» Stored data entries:
============

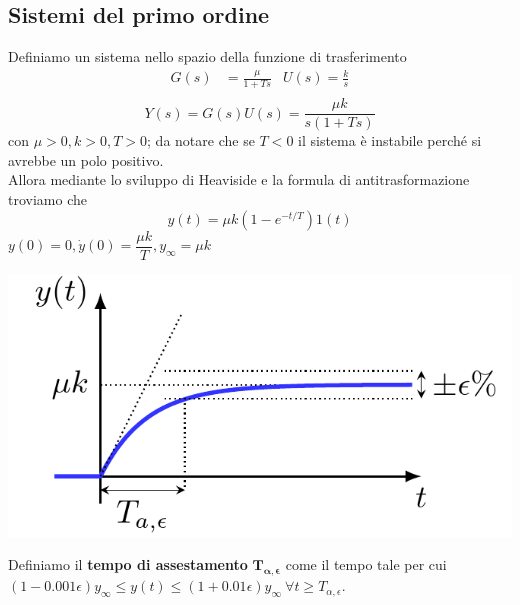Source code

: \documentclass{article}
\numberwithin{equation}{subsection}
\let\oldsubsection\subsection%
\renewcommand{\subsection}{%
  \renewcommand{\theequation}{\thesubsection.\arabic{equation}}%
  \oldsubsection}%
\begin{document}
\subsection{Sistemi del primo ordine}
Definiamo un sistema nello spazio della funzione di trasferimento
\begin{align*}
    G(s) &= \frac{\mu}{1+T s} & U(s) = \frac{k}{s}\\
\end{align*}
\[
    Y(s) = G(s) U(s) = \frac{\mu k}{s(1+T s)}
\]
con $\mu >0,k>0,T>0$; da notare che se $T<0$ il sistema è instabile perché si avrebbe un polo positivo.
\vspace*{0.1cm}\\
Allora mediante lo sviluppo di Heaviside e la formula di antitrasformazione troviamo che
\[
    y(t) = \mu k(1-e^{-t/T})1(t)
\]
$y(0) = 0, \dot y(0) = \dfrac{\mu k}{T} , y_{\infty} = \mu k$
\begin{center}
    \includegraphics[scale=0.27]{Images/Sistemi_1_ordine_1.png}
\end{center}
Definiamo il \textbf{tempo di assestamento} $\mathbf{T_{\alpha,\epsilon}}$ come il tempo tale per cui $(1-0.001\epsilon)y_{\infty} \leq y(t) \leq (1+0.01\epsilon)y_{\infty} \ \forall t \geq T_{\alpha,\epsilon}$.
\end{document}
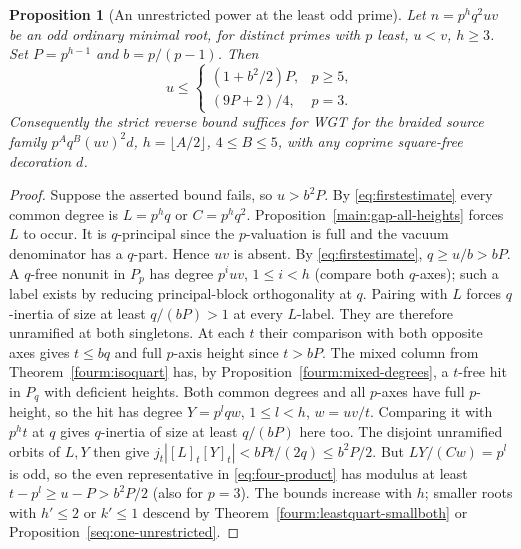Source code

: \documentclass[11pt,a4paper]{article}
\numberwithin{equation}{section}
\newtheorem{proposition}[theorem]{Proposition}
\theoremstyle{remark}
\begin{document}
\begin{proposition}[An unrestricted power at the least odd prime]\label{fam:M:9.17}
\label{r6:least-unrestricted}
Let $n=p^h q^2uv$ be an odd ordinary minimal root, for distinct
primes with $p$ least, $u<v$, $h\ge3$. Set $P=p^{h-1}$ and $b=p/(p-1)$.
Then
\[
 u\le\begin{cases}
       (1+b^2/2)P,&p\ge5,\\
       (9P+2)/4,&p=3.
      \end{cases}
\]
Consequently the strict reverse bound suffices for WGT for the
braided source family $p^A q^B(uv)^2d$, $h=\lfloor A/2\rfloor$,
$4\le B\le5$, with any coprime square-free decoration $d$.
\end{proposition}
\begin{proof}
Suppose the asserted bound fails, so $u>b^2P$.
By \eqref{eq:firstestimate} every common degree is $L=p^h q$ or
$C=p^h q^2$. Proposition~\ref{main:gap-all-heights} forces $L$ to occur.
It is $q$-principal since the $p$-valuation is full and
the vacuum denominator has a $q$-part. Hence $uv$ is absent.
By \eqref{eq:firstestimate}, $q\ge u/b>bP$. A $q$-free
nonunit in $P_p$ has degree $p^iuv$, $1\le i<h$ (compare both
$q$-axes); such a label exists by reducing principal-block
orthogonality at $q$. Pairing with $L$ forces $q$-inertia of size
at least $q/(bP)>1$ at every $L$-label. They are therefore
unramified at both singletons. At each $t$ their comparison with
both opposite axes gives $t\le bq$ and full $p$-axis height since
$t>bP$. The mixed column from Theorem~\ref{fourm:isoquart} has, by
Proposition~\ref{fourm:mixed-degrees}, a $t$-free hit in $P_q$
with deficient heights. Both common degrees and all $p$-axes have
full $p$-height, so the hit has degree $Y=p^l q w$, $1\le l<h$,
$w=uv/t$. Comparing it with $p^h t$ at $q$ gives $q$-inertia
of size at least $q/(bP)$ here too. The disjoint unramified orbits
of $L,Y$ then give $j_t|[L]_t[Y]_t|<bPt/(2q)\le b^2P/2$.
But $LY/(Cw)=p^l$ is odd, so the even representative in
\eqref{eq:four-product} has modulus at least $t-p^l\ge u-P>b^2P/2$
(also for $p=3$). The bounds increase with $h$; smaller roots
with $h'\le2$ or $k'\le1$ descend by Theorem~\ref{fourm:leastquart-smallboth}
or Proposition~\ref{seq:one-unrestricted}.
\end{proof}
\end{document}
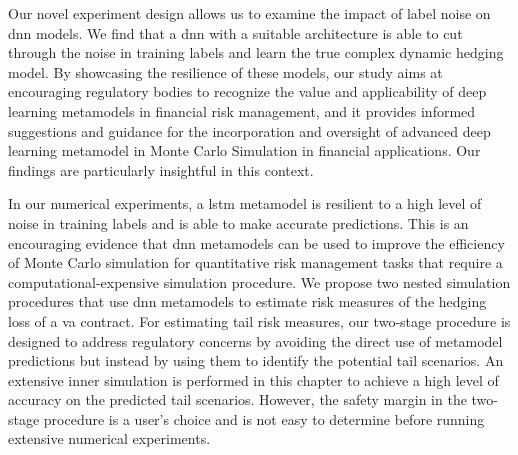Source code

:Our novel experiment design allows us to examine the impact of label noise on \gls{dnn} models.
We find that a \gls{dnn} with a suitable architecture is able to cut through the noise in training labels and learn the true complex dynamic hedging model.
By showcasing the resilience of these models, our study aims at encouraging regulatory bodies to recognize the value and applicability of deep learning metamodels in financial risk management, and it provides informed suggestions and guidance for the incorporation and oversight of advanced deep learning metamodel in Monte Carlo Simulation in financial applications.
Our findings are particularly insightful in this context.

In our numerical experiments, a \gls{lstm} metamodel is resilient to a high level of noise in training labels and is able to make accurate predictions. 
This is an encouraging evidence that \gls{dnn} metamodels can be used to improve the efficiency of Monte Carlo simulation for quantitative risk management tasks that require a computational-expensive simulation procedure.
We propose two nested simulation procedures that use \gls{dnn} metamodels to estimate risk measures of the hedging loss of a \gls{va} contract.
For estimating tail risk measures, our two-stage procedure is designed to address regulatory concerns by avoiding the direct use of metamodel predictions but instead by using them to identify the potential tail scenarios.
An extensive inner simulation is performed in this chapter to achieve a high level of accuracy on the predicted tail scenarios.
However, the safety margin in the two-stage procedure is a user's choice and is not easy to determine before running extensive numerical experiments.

============

» WHAT YOU WILL DO: The lines above that include "full" should each be listed.

» COMPLETED TASK:
It is $q$-principal since the $p$-valuation is full and
both opposite axes gives $t\le bq$ and full $p$-axis height since
full $p$-height, so the hit has degree $Y=p^l q w$, $1\le l<h$,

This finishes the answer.